Les frais de personnel : près des deux-tiers de la valeur ajoutée

Sous l'angle des revenus, la valeur ajoutée se partage entre les différents types de revenus bruts de l'ensemble des secteurs et l'excédent brut d'exploitation (EBE). Les frais de personnels représentent 64 % de la valeur ajoutée, les impôts de la production et subvention d’exploitation comptant pour une faible part. Ils varient beaucoup selon le secteur d’activité. Ainsi, les frais de personnels ne représentent que 40 % de la valeur ajoutée dans le secteur très capitalistique des activités immobilières mais près de 80 % dans le secteur fortement employeur de l’hébergement et la restauration.

La maîtrise des frais de personnel est un objectif important pour le chef d’entreprise mais cette volonté est aussi dépendante de la politique économique du Gouvernement et ceci notamment par le biais du taux de crédit d’impôt pour la compétitivité et l’emploi (CICE), avantage fiscal jusqu’en 2018 dont bénéficiaient les entreprises employant des salariés. L’entrepreneur individuel, bien qu’il puisse comptabiliser une partie de ses revenus ou charges patronales obligatoires en charges de personnel, se rémunère le plus souvent sur le résultat de son entreprise sans retenir de charges de personnel.

Un taux de frais de personnel plus élevé en Guadeloupe

Le système productif de la Guadeloupe peut être comparé à ceux de la Guyane et de la Martinique (figure 4). En effet, ces économies sont proches en matière de spécialisation sectorielle. Cette spécialisation se mesure à l’aide de la répartition du chiffre d’affaires selon les secteurs. Les trois économies se caractérisent toutes par un poids important du commerce.

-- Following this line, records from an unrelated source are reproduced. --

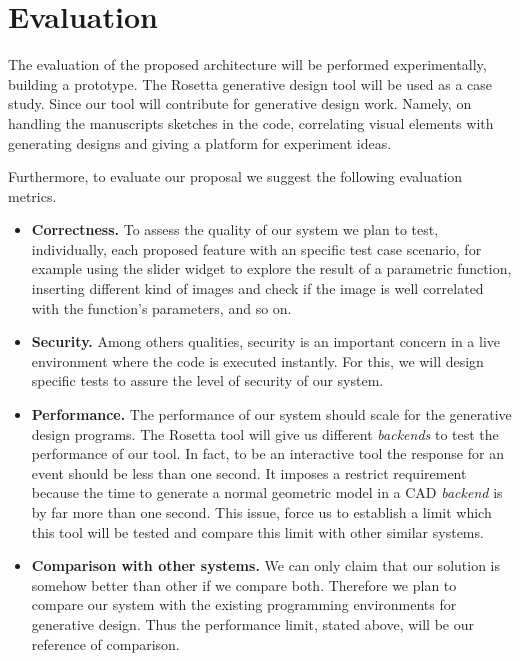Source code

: 
% 
% 
\section{Evaluation}
\label{sec:eval}

The evaluation of the proposed architecture will be performed experimentally, building a prototype. The Rosetta generative design tool will be used as a case study. Since our tool will contribute for generative design work. Namely, on handling the manuscripts sketches in the code, correlating visual elements with generating designs and giving a platform for experiment ideas.

Furthermore, to evaluate our proposal we suggest the following evaluation metrics.

\begin{itemize}
\item \textbf{Correctness.} To assess the quality of our system we plan to test, individually, each proposed feature with an specific test case scenario, for example using the slider widget to explore the result of a parametric function, inserting different kind of images and check if the image is well correlated with the function's parameters, and so on. 

\item \textbf{Security.} Among others qualities, security is an important concern in a live environment where the code is executed instantly. For this, we will design specific tests to assure the level of security of our system.

\item \textbf{Performance.} The performance of our system should scale for the generative design programs. The Rosetta tool will give us different \textit{backends} to test the performance of our tool. In fact, to be an interactive tool the response for an event should be less than one second. It imposes a restrict requirement because the time to generate a normal geometric model in a CAD \textit{backend} is by far more than one second. This issue, force us to establish a limit which this tool will be tested and compare this limit with other similar systems.

\item \textbf{Comparison with other systems.} We can only claim that our solution is somehow better than other if we compare both. Therefore we plan to compare our system with the existing programming environments for generative design. Thus the performance limit, stated above, will be our reference of comparison.
\end{itemize}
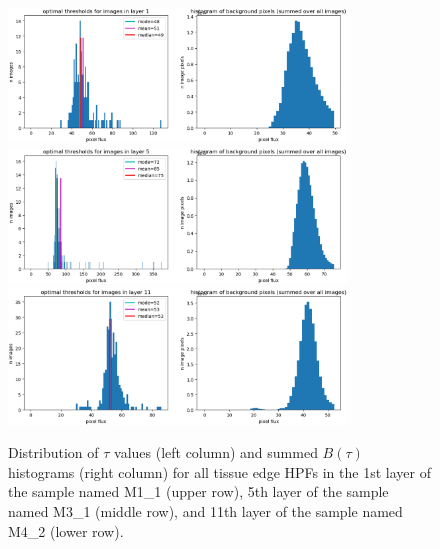 \documentclass[letterpaper,11pt]{article}
\begin{document}
\begin{figure}[!ht]
\centering
\includegraphics[width=0.80\textwidth]{images/masking/M1_1_layer_1_background_threshold_plots}
\includegraphics[width=0.80\textwidth]{images/masking/M3_1_layer_5_background_threshold_plots}
\includegraphics[width=0.80\textwidth]{images/masking/M4_2_layer_11_background_threshold_plots}
\caption{\footnotesize Distribution of $\tau$ values (left column) and summed $B(\tau)$ histograms (right column) for all tissue edge HPFs in the 1st layer of the sample named M1\_1 (upper row), 5th layer of the sample named M3\_1 (middle row), and 11th layer of the sample named M4\_2 (lower row).}
\label{fig:threshold_distributions_1}
\end{figure}
\end{document}
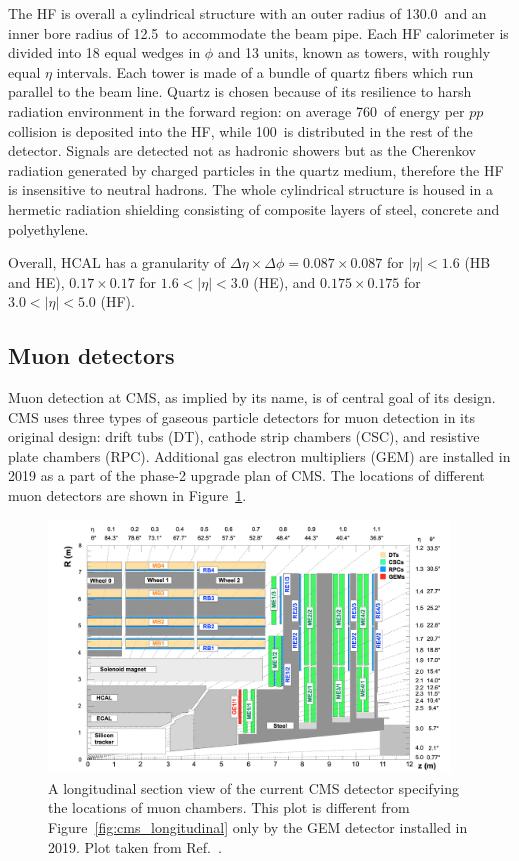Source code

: The HF is overall a cylindrical structure with an outer radius of 130.0~\cm and an inner bore radius of 12.5~\cm to accommodate the beam pipe.
Each HF calorimeter is divided into 18 equal wedges in $\phi$ and 13 units, known as towers, with roughly equal $\eta$ intervals. 
Each tower is made of a bundle of quartz fibers which run parallel to the beam line.
Quartz is chosen because of its resilience to harsh radiation environment in the forward region:
on average 760~\GeV of energy per $pp$ collision is deposited into the HF, while 100~\GeV is distributed in the rest of the detector.
Signals are detected not as hadronic showers but as the Cherenkov radiation generated by charged particles in the quartz medium, 
therefore the HF is insensitive to neutral hadrons.
The whole cylindrical structure is housed in a hermetic radiation shielding consisting of composite layers of steel, concrete and polyethylene. 

Overall, HCAL has a granularity of $\Delta\eta \times \Delta\phi = 0.087 \times 0.087$ for $|\eta| < 1.6$ (HB and HE), 
$0.17 \times 0.17$ for $1.6 < |\eta| < 3.0$ (HE), and $0.175 \times 0.175$ for $3.0 < |\eta| < 5.0$ (HF).


\subsection{Muon detectors}\label{sec:muon_chambers}

Muon detection at CMS, as implied by its name, is of central goal of its design.
CMS uses three types of gaseous particle detectors for muon detection in its original design:
drift tubs (DT), cathode strip chambers (CSC), and resistive plate chambers (RPC).
Additional gas electron multipliers (GEM) are installed in 2019 as a part of the phase-2 upgrade plan of CMS. 
The locations of different muon detectors are shown in Figure~\ref{fig:cms_muons}.

\begin{figure}[!htb]
    \centering
    \captionsetup{justification=justified}
    \includegraphics[width=0.95\textwidth]{pics/LHC_CMS/muon_chambers.png}
    \caption{A longitudinal section view of the current CMS detector specifying the locations of muon chambers.
             This plot is different from Figure~\ref{fig:cms_longitudinal} only by the GEM detector installed in 2019.
             Plot taken from Ref.~\cite{Colaleo:2021453}.}
    \label{fig:cms_muons}
\end{figure}



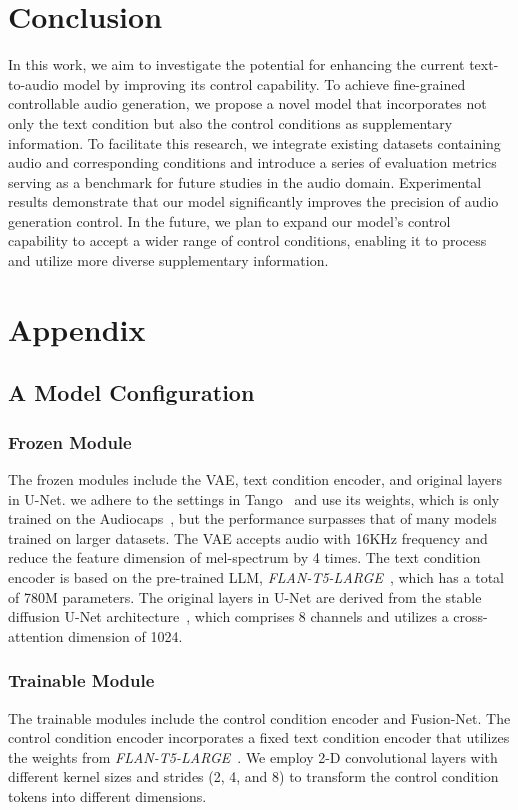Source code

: \documentclass[letterpaper]{article}
\begin{document}
\section{Conclusion}

In this work, we aim to investigate the potential for enhancing the current text-to-audio model by improving its control capability. To achieve fine-grained controllable audio generation, we propose a novel model that incorporates not only the text condition but also the control conditions as supplementary information. To facilitate this research, we integrate existing datasets containing audio and corresponding conditions and introduce a series of evaluation metrics serving as a benchmark for future studies in the audio domain. Experimental results demonstrate that our model significantly improves the precision of audio generation control. In the future, we plan to expand our model's control capability to accept a wider range of control conditions, enabling it to process and utilize more diverse supplementary information.


\section{Appendix}

\subsection{A Model Configuration}

\subsubsection{Frozen Module} The frozen modules include the VAE, text condition encoder, and original layers in U-Net. we adhere to the settings in Tango~\cite{ghosal2023tango} and use its weights, which is only trained on the Audiocaps~\cite{kim2019audiocaps}, but the performance surpasses that of many models trained on larger datasets. The VAE accepts audio with 16KHz
frequency and reduce the feature dimension of mel-spectrum by 4 times. The text condition encoder is based on the pre-trained LLM, \textit{FLAN-T5-LARGE}~\cite{chung2022siflm}, which has a total of 780M parameters. The original layers in U-Net are derived from the stable diffusion U-Net architecture~\cite{ronneberger2015unet,rombach2021highresolution}, which comprises 8 channels and utilizes a cross-attention dimension of 1024.

\subsubsection{Trainable Module} The trainable modules include the control condition encoder and Fusion-Net. The control condition encoder incorporates a fixed text condition encoder that utilizes the weights from \textit{FLAN-T5-LARGE}~\cite{chung2022siflm}.  We employ 2-D convolutional layers with different kernel sizes and strides (2, 4, and 8) to transform the control condition tokens into different dimensions.
\end{document}
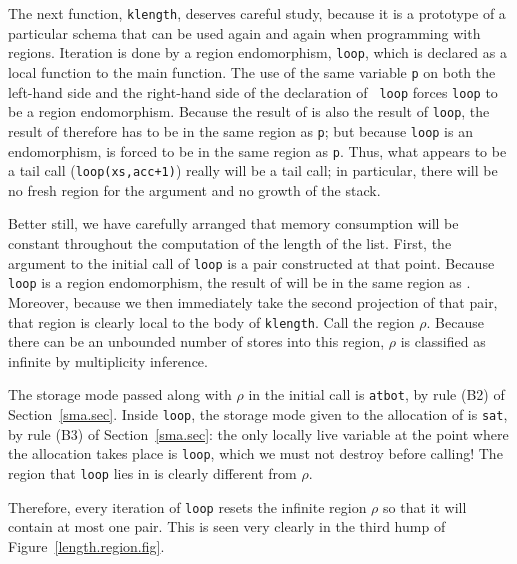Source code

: \documentclass[12pt]{book}
\begin{document}
The next function, {\tt klength}, deserves careful study, because it
is a prototype of a particular schema that can be used again and again
when programming with regions. Iteration is done by a
%
region endomorphism, {\tt loop}, which is declared as a local function
to the main function. The use of the same variable {\tt p} on both the
left-hand side and the right-hand side of the declaration of {\tt
  loop} forces {\tt loop} to be a region endomorphism. Because the
result of  is also the result of {\tt loop}, the
result of  therefore has to be in the same
region as {\tt p}; but because {\tt loop} is an endomorphism,
 is forced to be in the same region as {\tt p}.
Thus, what appears to be a tail call ({\tt loop(xs,acc+1)}) really
will be a tail call; in particular, there will be no fresh region for
the argument and no growth of the stack.

Better still, we have carefully arranged that memory consumption will
be constant throughout the computation of the length of the list.
First, the argument to the initial call of {\tt loop} is a pair
 constructed at that point. Because {\tt loop} is a
region endomorphism, the result of  will be in the
same region as .  Moreover, because we then immediately
take the second projection of that pair, that region is clearly local
to the body of {\tt klength}.  Call the region $\rho$. Because there
can be an unbounded number of stores into this region, $\rho$ is
classified as infinite by multiplicity inference.

The storage mode passed along with $\rho$ in the initial call
 is {\tt atbot}, by rule (B2) of
Section~\ref{sma.sec}. Inside {\tt loop}, the storage mode given to
the allocation of  is {\tt sat}, by rule (B3) of
Section~\ref{sma.sec}: the only locally live variable at the point
where the allocation takes place is {\tt loop}, which we must not
destroy before calling! The region that {\tt loop} lies in is clearly
different from $\rho$.

Therefore, every iteration of {\tt loop} resets the infinite region
$\rho$ so that it will contain at most one pair.  This is seen very
clearly in the third hump of Figure~\ref{length.region.fig}.
\end{document}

La Guadeloupe a la spécialisation la plus forte dans commerce. Ce secteur est fortement employeur et pourrait  en partie expliquer un taux de frais de personnels, plus élevé en Guadeloupe qu’en Martinique ou en Guyane. Il représente la moitié du chiffre d’affaires de ce territoire. En Guadeloupe, la rentabilité de ce secteur est bien plus faible qu’en Guyane mais plus élevé de 2 points qu’en Martinique (2018).

A l’inverse, l’économie martiniquaise a une spécialisation dans l’industrie plus marquée que dans les deux autres territoires. Avec une expansion démographique forte, la construction se distingue dans l’économie guyanaise.

Figure 4 Une part plus forte du commerce en GuadeloupeIndicateurs comptables principaux selon les territoires caribéens (en %)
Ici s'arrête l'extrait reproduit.